By the time he had gone nearly a year without seeing anyone else, it crested and swept him away.

He had already become reckless in his efforts to protect others; it was easy to lose the last restraints, to throw himself into what danger he could find and hope that somehow, somewhere, he found some sign that he wasn’t alone.

But the year stretched into two. Three. Ten. Decades, centuries, piling up and passing him by until Keziah lost track of exactly how long it had been.

A person, he knew, wasn’t meant for this. Wasn’t meant for endless darkness and horrible, deathly silence, without another soul to reach out to and connect with. Sometimes, Keziah wasn’t sure he was even still alive. Perhaps some stunt or other had finally killed him, and the awful, endless misery of his world’s dying hours was all some horrible purgatory he was condemned to as punishment for his mistakes.
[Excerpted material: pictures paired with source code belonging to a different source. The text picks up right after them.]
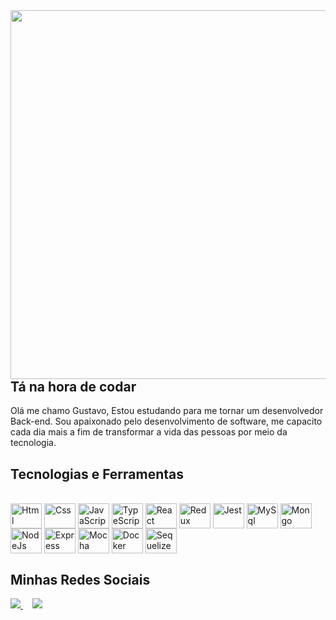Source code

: <img align="right" height="590" src="https://raw.githubusercontent.com/gist/Gustavo-Anselmo/4e3bf383c8413f32b0a56c1c933543d3/raw/ffb4d5171bd41f9fc88f4910211d1898f82e6e76/githubcard.svg">


## Tá na hora de codar

<div align="left">
  Olá me chamo Gustavo, Estou estudando para me tornar um desenvolvedor Back-end. Sou apaixonado pelo desenvolvimento de software, me capacito cada dia mais a fim de transformar a vida das pessoas por meio da tecnologia.
 </div>

## Tecnologias e Ferramentas
<div align="left" style="display: inline_block"><br>
  <img align="center" alt="Html" height="40" width="50" src="https://cdn.jsdelivr.net/gh/devicons/devicon/icons/html5/html5-plain-wordmark.svg">
  <img align="center" alt="Css" height="40" width="50" src="https://cdn.jsdelivr.net/gh/devicons/devicon/icons/css3/css3-plain-wordmark.svg">
  <img align="center" alt="JavaScript" height="40" width="50" src="https://cdn.jsdelivr.net/gh/devicons/devicon/icons/javascript/javascript-original.svg">
  <img align="center" alt="TypeScript" height="40" width="50" src="https://cdn.jsdelivr.net/gh/devicons/devicon/icons/typescript/typescript-original.svg">
  <img align="center" alt="React" height="40" width="50" src="https://cdn.jsdelivr.net/gh/devicons/devicon/icons/react/react-original-wordmark.svg">
  <img align="center" alt="Redux" height="40" width="50" src="https://cdn.jsdelivr.net/gh/devicons/devicon/icons/redux/redux-original.svg">
  <img align="center" alt="Jest" height="40" width="50" src="https://cdn.jsdelivr.net/gh/devicons/devicon/icons/jest/jest-plain.svg">
  <img align="center" alt="MySql" height="40" width="50" src="https://cdn.jsdelivr.net/gh/devicons/devicon/icons/mysql/mysql-original-wordmark.svg">
  <img align="center" alt="Mongo" height="40" width="50" src="https://cdn.jsdelivr.net/gh/devicons/devicon/icons/mongodb/mongodb-plain-wordmark.svg">
  <img align="center" alt="NodeJs" height="40" width="50" src="https://cdn.jsdelivr.net/gh/devicons/devicon/icons/nodejs/nodejs-original.svg">
  <img align="center" alt="Express" height="40" width="50" src="https://cdn.jsdelivr.net/gh/devicons/devicon/icons/express/express-original.svg">
  <img align="center" alt="Mocha" height="40" width="50" src="https://cdn.jsdelivr.net/gh/devicons/devicon/icons/mocha/mocha-plain.svg">
  <img align="center" alt="Docker" height="40" width="50" src="https://cdn.jsdelivr.net/gh/devicons/devicon/icons/docker/docker-plain-wordmark.svg">
  <img align="center" alt="Sequelize" height="40" width="50" src="https://cdn.jsdelivr.net/gh/devicons/devicon/icons/sequelize/sequelize-plain-wordmark.svg">
</div>

## Minhas Redes Sociais
<div>
  <a style="margin-right: 15px;" href="mailto:gugaasp18@gmail.com" target="_blank">
    <img src="https://img.shields.io/badge/-Gmail-FF0000?style=flat-square&labelColor=FF0000&logo=gmail" />
  </a>
<!--   <a style="margin-right: 15px;" href="https://www.linkedin.com/in/gustavo-anselmo-613779225/" target="_blank">
    <img src="https://img.shields.io/badge/-Linkedin-0e76a8?style=flat-square&logo=Linkedin&logoColor=white />
  </a> -->
  <a style="margin-right: 15px;" href="https://www.linkedin.com/in/gustavo-anselmo-613779225/" target="_blank">
  <img src="https://img.shields.io/badge/-Linkedin-0e76a8?style=flat-square&logo=Linkedin&logoColor=white&link=LINK-DO-SEU-LINKEDIN" /></a>
</div>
But he found that he lived, and breathed. That he felt hunger and thirst and exhaustion and pain. That, stubbornly, despite his own desire to be free of his burdens, he carried on.

And at last, there was something other than silence and darkness.
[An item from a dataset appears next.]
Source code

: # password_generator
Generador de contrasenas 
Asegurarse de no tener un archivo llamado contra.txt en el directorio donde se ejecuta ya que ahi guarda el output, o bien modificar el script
He had taken shelter in a ruined house in some long-lost city—once upon a time, its discovery would have delighted him, and he would have sought to map and catalog as much as he could, but now all of that felt worthless. There was no one to catalog for; what was the purpose fo knowledge that would die with him?

Except in that lonely, miserable moment, there was something in the distance.

A call. A light. From far beyond his world’s broken sky.

Keziah let it carry him away, and found himself in an altogether different place.

It was dark, yes. Late in the evening, perhaps; Jörmungandr could only really guess at exactly when, but it felt different than the eclipsed darkness he had become used to.

But there was so much sound. The distant roar of machines. The wind, blowing through trees. The feeling of something alive under his hands and knees, where he’d found himself sprawled.

Slowly, Jörmungandr pushed himself to his feet. Looked around. Took in this place where he had found himself.

And knew, in a moment, that wherever he was, the silence had released him at last.